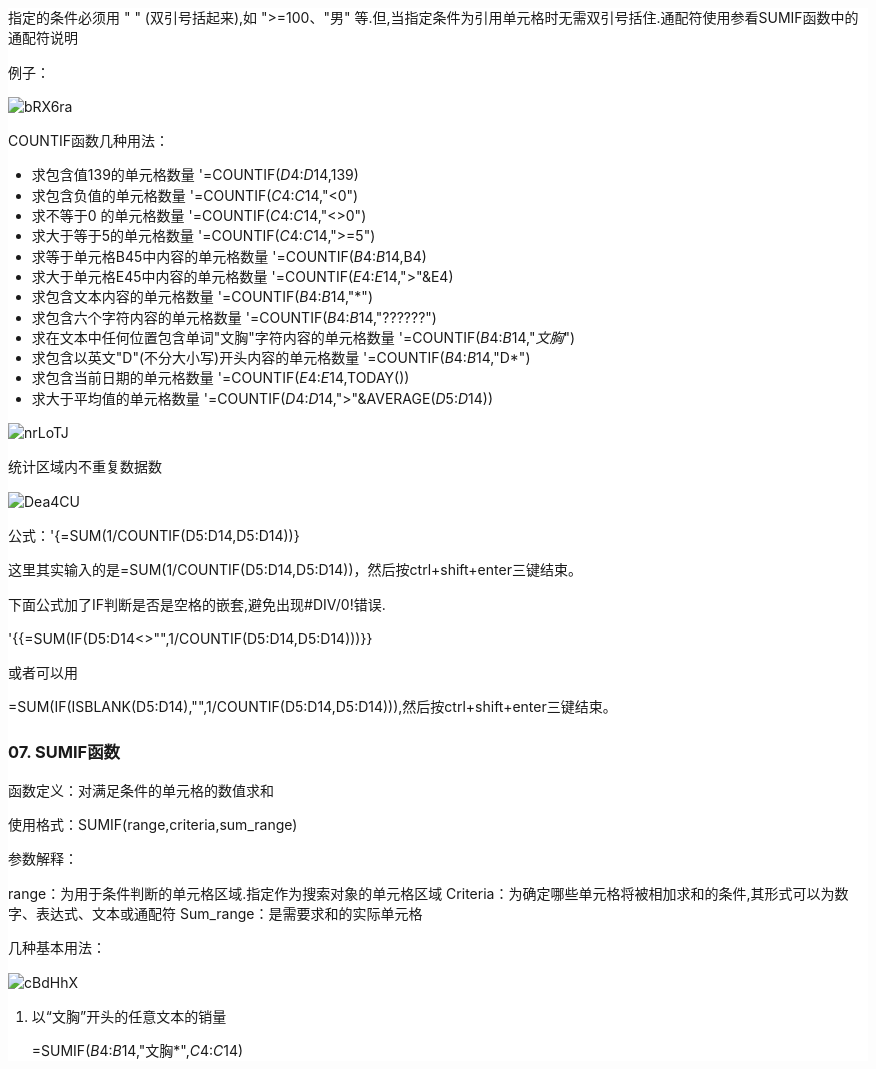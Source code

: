 指定的条件必须用 " " (双引号括起来),如 ">=100、"男" 等.但,当指定条件为引用单元格时无需双引号括住.通配符使用参看SUMIF函数中的通配符说明

例子：

![bRX6ra](https://upiclw.oss-cn-beijing.aliyuncs.com/uPic/bRX6ra.jpg)

COUNTIF函数几种用法：

* 求包含值139的单元格数量 '=COUNTIF($D$4:$D$14,139)
* 求包含负值的单元格数量 '=COUNTIF($C$4:$C$14,"<0")
* 求不等于0 的单元格数量 '=COUNTIF($C$4:$C$14,"<>0")
* 求大于等于5的单元格数量 '=COUNTIF($C$4:$C$14,">=5")
* 求等于单元格B45中内容的单元格数量 '=COUNTIF($B$4:$B$14,B4)
* 求大于单元格E45中内容的单元格数量 '=COUNTIF($E$4:$E$14,">"&E4)
* 求包含文本内容的单元格数量 '=COUNTIF($B$4:$B$14,"*")
* 求包含六个字符内容的单元格数量 '=COUNTIF($B$4:$B$14,"??????")
* 求在文本中任何位置包含单词"文胸"字符内容的单元格数量 '=COUNTIF($B$4:$B$14,"*文胸*")
* 求包含以英文"D"(不分大小写)开头内容的单元格数量 '=COUNTIF($B$4:$B$14,"D*")
* 求包含当前日期的单元格数量 '=COUNTIF($E$4:$E$14,TODAY())
* 求大于平均值的单元格数量 '=COUNTIF($D$4:$D$14,">"&AVERAGE($D$5:$D$14))

![nrLoTJ](https://upiclw.oss-cn-beijing.aliyuncs.com/uPic/nrLoTJ.jpg)

统计区域内不重复数据数

![Dea4CU](https://upiclw.oss-cn-beijing.aliyuncs.com/uPic/Dea4CU.jpg)

公式：'{=SUM(1/COUNTIF(D5:D14,D5:D14))}

这里其实输入的是=SUM(1/COUNTIF(D5:D14,D5:D14))，然后按ctrl+shift+enter三键结束。

下面公式加了IF判断是否是空格的嵌套,避免出现#DIV/0!错误.

'{{=SUM(IF(D5:D14<>"",1/COUNTIF(D5:D14,D5:D14)))}}

或者可以用

=SUM(IF(ISBLANK(D5:D14),"",1/COUNTIF(D5:D14,D5:D14))),然后按ctrl+shift+enter三键结束。

### 07. SUMIF函数

函数定义：对满足条件的单元格的数值求和

使用格式：SUMIF(range,criteria,sum_range)

参数解释：

range：为用于条件判断的单元格区域.指定作为搜索对象的单元格区域
Criteria：为确定哪些单元格将被相加求和的条件,其形式可以为数字、表达式、文本或通配符
Sum_range：是需要求和的实际单元格

几种基本用法：

![cBdHhX](https://upiclw.oss-cn-beijing.aliyuncs.com/uPic/cBdHhX.jpg)

1. 以“文胸”开头的任意文本的销量

    =SUMIF($B$4:$B$14,"文胸*",$C$4:$C$14)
== == ==
WHAT NEEDS TO BE DONE:
An exact copy of the lines from the one containing "range：为用于条件判断的单元格区域.指定作为搜索对象的单元格区域" through the end of the entries is required, and nothing beyond them.

TASK ANSWER:
range：为用于条件判断的单元格区域.指定作为搜索对象的单元格区域
Criteria：为确定哪些单元格将被相加求和的条件,其形式可以为数字、表达式、文本或通配符
Sum_range：是需要求和的实际单元格

几种基本用法：

![cBdHhX](https://upiclw.oss-cn-beijing.aliyuncs.com/uPic/cBdHhX.jpg)

1. 以“文胸”开头的任意文本的销量

    =SUMIF($B$4:$B$14,"文胸*",$C$4:$C$14)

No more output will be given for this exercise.